Article 10 – Multilateral System of Access and Benefitsharing
As stated earlier, given the peculiar characteristics of PGRFA, negotiators to the Treaty focussed on the creation of a multilateral system for PGRFA, in harmony with the CBD. This multilateral system obviates the need for determining countries of origin or negotiating terms of access on a case-by-case basis. Instead, facilitated access to genetic materials of an agreed list of crops (set out in Annex I) is to be given, and benefits are to be shared, by Contracting Parties to the Treaty, on the basis of multilaterally agreed terms.
The underlying reasons why a multilateral system for PGRFA was required are numerous. As noted earlier, the maintenance of a high level of intra-specific genetic diversity in crops is essential to preserve yield stability and the ability of crops to resist diseases and adapt to other environmental challenges. Plant breeders, including traditional farmers, need to have easy access to a wide range of genetic diversity in order to develop improved varieties that can meet these challenges. It is particularly important to have access to genetic diversity from the centres of origin and diversity of those crops. Crops often do better outside their centres of origin, where they may be free from their natural pathogens and parasites. But where those or similar diseases and pests strike, it is essential to be able to go back to the centres of origin in order to find resistance to them. When, for example, the famous Irish potato famine struck in the 1830s, it was necessary to turn to the centres of origin in South America to seek traits of resistance to Phytophthora downy mildew.

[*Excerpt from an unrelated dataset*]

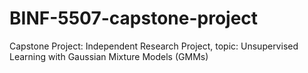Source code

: # BINF-5507-capstone-project
Capstone Project: Independent Research Project, topic: Unsupervised Learning with Gaussian Mixture Models (GMMs)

The needs are not just one way: all countries and regions are to a large extent interdependent on other countries and regions for plant genetic diversity if they are to maintain food security. Countries, particularly poor, developing countries, cannot rely on purely bilateral arrangements for securing access to the plant genetic diversity they need. Such arrangements cannot respond to the continuous needs of the agricultural sector. To set up purely bilateral arrangements is also too costly. Since all countries face the same needs, the only practical solution is to provide for a system of access and benefit sharing on a multilateral basis.
It is to meet these needs that Article 10 establishes the Multilateral System of access and benefit sharing for PGRFA (of a defined list of crops) and associated information.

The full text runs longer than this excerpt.